▸ **Plain-text document sources**
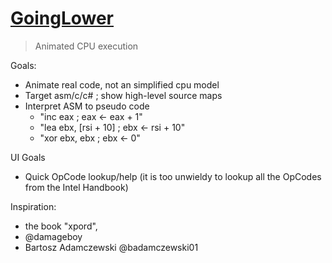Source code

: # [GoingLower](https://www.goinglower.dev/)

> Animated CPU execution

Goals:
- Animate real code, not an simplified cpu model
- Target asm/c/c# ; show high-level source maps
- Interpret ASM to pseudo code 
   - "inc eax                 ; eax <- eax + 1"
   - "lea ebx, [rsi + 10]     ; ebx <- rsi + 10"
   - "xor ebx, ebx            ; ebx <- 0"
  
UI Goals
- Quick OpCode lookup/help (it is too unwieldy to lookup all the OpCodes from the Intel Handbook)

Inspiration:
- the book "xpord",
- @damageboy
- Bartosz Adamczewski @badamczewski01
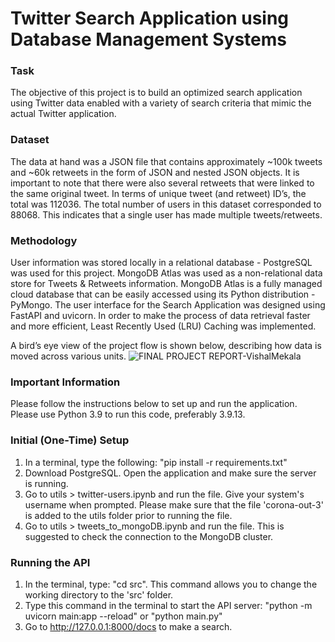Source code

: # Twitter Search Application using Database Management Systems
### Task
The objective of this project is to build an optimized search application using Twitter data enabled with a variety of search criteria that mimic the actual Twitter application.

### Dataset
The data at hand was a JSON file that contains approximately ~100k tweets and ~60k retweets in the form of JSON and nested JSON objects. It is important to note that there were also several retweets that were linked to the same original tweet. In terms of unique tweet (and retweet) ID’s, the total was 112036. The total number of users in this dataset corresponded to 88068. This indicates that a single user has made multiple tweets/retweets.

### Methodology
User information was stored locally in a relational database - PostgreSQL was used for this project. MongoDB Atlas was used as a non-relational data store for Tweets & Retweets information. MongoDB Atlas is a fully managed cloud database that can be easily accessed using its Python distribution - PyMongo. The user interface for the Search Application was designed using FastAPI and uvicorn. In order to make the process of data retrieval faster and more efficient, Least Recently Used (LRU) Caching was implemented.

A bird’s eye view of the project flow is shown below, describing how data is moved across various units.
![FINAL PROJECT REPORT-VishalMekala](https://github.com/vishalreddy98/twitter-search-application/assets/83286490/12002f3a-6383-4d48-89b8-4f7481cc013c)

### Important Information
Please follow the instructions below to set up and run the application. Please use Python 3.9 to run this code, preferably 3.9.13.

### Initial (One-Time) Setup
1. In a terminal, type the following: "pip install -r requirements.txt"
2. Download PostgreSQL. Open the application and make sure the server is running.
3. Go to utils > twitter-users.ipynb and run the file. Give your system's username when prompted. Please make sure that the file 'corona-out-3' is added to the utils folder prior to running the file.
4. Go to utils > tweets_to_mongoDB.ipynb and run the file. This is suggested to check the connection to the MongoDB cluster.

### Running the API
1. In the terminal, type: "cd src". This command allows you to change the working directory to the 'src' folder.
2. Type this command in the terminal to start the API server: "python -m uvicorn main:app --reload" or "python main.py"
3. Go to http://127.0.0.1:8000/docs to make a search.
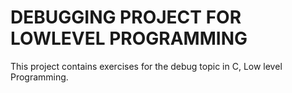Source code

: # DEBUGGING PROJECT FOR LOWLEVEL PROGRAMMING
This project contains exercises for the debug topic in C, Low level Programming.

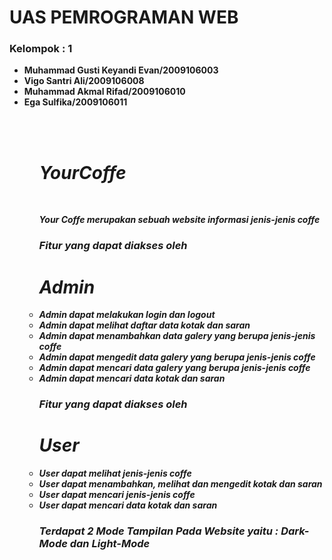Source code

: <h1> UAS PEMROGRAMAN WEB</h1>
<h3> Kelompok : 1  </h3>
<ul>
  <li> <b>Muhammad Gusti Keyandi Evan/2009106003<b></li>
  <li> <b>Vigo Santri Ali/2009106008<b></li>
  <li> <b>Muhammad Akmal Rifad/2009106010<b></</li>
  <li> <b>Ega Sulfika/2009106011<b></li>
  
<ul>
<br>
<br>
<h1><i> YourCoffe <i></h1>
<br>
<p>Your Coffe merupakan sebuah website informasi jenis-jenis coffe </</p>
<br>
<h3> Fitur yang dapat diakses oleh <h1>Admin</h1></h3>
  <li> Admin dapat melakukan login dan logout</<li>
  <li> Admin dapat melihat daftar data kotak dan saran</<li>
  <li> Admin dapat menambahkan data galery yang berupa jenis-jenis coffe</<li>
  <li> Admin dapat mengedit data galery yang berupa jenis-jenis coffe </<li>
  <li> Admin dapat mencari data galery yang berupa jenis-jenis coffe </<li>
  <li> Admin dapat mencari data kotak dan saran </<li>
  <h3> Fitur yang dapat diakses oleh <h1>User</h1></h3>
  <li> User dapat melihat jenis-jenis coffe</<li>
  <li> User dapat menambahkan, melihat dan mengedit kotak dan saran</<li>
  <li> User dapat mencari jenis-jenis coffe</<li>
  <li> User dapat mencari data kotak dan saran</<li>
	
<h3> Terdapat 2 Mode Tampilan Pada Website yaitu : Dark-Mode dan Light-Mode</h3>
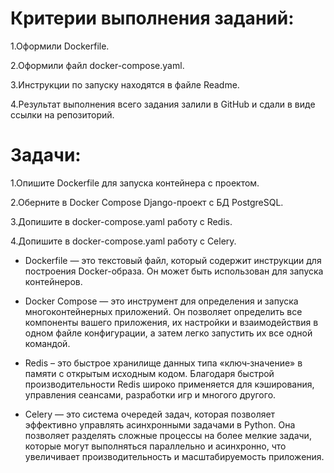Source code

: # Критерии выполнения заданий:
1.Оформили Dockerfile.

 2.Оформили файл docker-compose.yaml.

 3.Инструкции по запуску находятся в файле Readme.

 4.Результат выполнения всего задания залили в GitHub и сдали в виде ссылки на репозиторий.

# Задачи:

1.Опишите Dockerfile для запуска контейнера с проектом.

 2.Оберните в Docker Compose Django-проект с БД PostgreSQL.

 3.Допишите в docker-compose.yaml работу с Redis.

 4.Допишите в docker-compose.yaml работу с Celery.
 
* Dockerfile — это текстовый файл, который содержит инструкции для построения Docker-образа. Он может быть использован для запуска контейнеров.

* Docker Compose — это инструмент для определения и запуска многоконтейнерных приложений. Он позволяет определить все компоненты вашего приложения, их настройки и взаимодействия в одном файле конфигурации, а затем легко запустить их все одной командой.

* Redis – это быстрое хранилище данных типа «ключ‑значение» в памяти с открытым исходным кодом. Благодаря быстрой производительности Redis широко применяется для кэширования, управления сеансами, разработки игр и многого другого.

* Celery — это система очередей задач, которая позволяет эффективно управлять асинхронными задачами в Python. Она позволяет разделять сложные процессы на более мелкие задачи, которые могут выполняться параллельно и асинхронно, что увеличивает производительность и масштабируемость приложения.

▸ **What is needed**
All lines of the data that hold "sure" need to be copied.

▸ **Exercise response**
2. Download PostgreSQL. Open the application and make sure the server is running.
3. Go to utils > twitter-users.ipynb and run the file. Give your system's username when prompted. Please make sure that the file 'corona-out-3' is added to the utils folder prior to running the file.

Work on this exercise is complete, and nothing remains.